Saved data entries
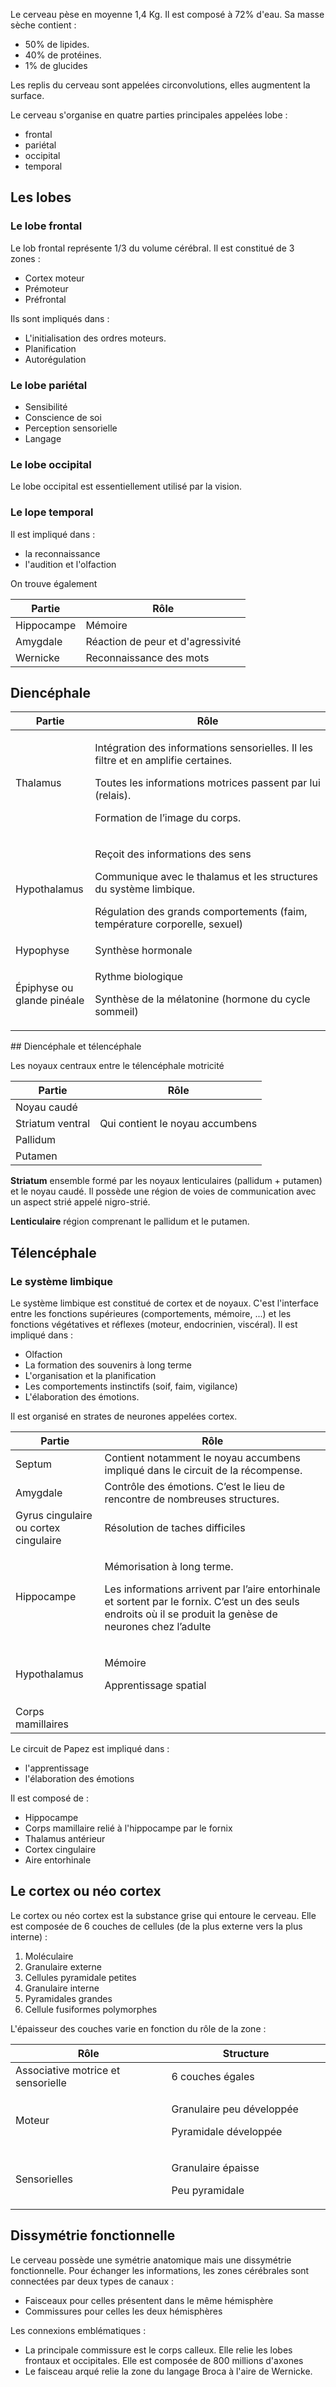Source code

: Le cerveau pèse en moyenne 1,4 Kg. Il est composé à 72% d'eau. Sa masse sèche contient :
* 50% de lipides.
* 40% de protéines.
* 1% de glucides

Les replis du cerveau sont appelées circonvolutions, elles augmentent la surface.

Le cerveau s'organise en quatre parties principales appelées lobe :

* frontal
* pariétal
* occipital
* temporal
## Les lobes

### Le lobe frontal

Le lob frontal représente 1/3 du volume cérébral. Il est constitué de 3 zones :

* Cortex moteur
* Prémoteur
* Préfrontal

Ils sont impliqués dans :

* L'initialisation des ordres moteurs.
* Planification
* Autorégulation

### Le lobe pariétal

* Sensibilité
* Conscience de soi
* Perception sensorielle
* Langage
### Le lobe occipital

Le lobe occipital est essentiellement utilisé par la vision.
### Le lope temporal

Il est impliqué dans :

* la reconnaissance
* l'audition et l'olfaction

On trouve également

| Partie     | Rôle                              |
|------------|-----------------------------------|
| Hippocampe | Mémoire                           |
| Amygdale   | Réaction de peur et d'agressivité |
| Wernicke   | Reconnaissance des mots           |
## Diencéphale

<table>
<colgroup>
<col style="width: 25%" />
<col style="width: 74%" />
</colgroup>
<thead>
<tr class="header">
<th>Partie</th>
<th>Rôle</th>
</tr>
</thead>
<tbody>
<tr class="odd">
<td>Thalamus</td>
<td><p>Intégration des informations sensorielles. Il les filtre et en
amplifie certaines.</p>
<p>Toutes les informations motrices passent par lui (relais).</p>
<p>Formation de l’image du corps.</p></td>
</tr>
<tr class="even">
<td>Hypothalamus</td>
<td><p>Reçoit des informations des sens</p>
<p>Communique avec le thalamus et les structures du système
limbique.</p>
<p>Régulation des grands comportements (faim, température corporelle,
sexuel)</p></td>
</tr>
<tr class="odd">
<td>Hypophyse</td>
<td>Synthèse hormonale</td>
</tr>
<tr class="even">
<td>Épiphyse ou glande pinéale</td>
<td><p>Rythme biologique</p>
<p>Synthèse de la mélatonine (hormone du cycle sommeil)</p></td>
</tr>
</tbody>
</table>
## Diencéphale et télencéphale

Les noyaux centraux entre le télencéphale motricité

| Partie           | Rôle                            |
|------------------|---------------------------------|
| Noyau caudé      |                                 |
| Striatum ventral | Qui contient le noyau accumbens |
| Pallidum         |                                 |
| Putamen          |                                 |
__Striatum__ ensemble formé par les noyaux lenticulaires (pallidum + putamen) et le noyau caudé. Il possède une région de voies de communication avec un aspect strié appelé nigro-strié.

__Lenticulaire__ région comprenant le pallidum et le putamen.
## Télencéphale

### Le système limbique

Le système limbique est constitué de cortex et de noyaux. C'est l'interface entre les fonctions supérieures (comportements, mémoire,
...) et les fonctions végétatives et réflexes (moteur, endocrinien, viscéral). Il est impliqué dans :

* Olfaction
* La formation des souvenirs à long terme
* L'organisation et la planification
* Les comportements instinctifs (soif, faim, vigilance)
* L'élaboration des émotions.

Il est organisé en strates de neurones appelées cortex.

<table>
<colgroup>
<col style="width: 28%" />
<col style="width: 71%" />
</colgroup>
<thead>
<tr class="header">
<th>Partie</th>
<th>Rôle</th>
</tr>
</thead>
<tbody>
<tr class="odd">
<td>Septum</td>
<td>Contient notamment le noyau accumbens impliqué dans le circuit de la
récompense.</td>
</tr>
<tr class="even">
<td>Amygdale</td>
<td>Contrôle des émotions. C’est le lieu de rencontre de nombreuses
structures.</td>
</tr>
<tr class="odd">
<td>Gyrus cingulaire ou cortex cingulaire</td>
<td>Résolution de taches difficiles</td>
</tr>
<tr class="even">
<td>Hippocampe</td>
<td><p>Mémorisation à long terme.</p>
<p>Les informations arrivent par l’aire entorhinale et sortent par le
fornix. C’est un des seuls endroits où il se produit la genèse de
neurones chez l’adulte</p></td>
</tr>
<tr class="odd">
<td>Hypothalamus</td>
<td><p>Mémoire</p>
<p>Apprentissage spatial</p></td>
</tr>
<tr class="even">
<td>Corps mamillaires</td>
<td></td>
</tr>
</tbody>
</table>

Le circuit de Papez est impliqué dans :

* l'apprentissage
* l'élaboration des émotions

Il est composé de :

-   Hippocampe
-   Corps mamillaire relié à l'hippocampe par le fornix
-   Thalamus antérieur
-   Cortex cingulaire
-   Aire entorhinale
## Le cortex ou néo cortex

Le cortex ou néo cortex est la substance grise qui entoure le cerveau.
Elle est composée de 6 couches de cellules (de la plus externe vers la
plus interne) :

1.  Moléculaire
2.  Granulaire externe
3.  Cellules pyramidale petites
4.  Granulaire interne
5.  Pyramidales grandes
6.  Cellule fusiformes polymorphes

L'épaisseur des couches varie en fonction du rôle de la zone :

<table>
<colgroup>
<col style="width: 49%" />
<col style="width: 50%" />
</colgroup>
<thead>
<tr class="header">
<th>Rôle</th>
<th>Structure</th>
</tr>
</thead>
<tbody>
<tr class="odd">
<td>Associative motrice et sensorielle </td>
<td>6 couches égales</td>
</tr>
<tr class="even">
<td>Moteur</td>
<td><p>Granulaire peu développée</p>
<p>Pyramidale développée</p></td>
</tr>
<tr class="odd">
<td>Sensorielles</td>
<td><p>Granulaire épaisse</p>
<p>Peu pyramidale</p></td>
</tr>
</tbody>
</table>

## Dissymétrie fonctionnelle

Le cerveau possède une symétrie anatomique mais une dissymétrie fonctionnelle. Pour échanger les informations, les zones cérébrales sont connectées par deux types de canaux :

* Faisceaux pour celles présentent dans le même hémisphère
* Commissures pour celles les deux hémisphères

Les connexions emblématiques :

* La principale commissure est le corps calleux. Elle relie les lobes frontaux et occipitales. Elle est composée de 800 millions d'axones
* Le faisceau arqué relie la zone du langage Broca à l'aire de Wernicke.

Task instructions —
The string "couches" marks the lines to copy; report each of them from the data above.

Answer space —
Elle est composée de 6 couches de cellules (de la plus externe vers la
L'épaisseur des couches varie en fonction du rôle de la zone :
<td>6 couches égales</td>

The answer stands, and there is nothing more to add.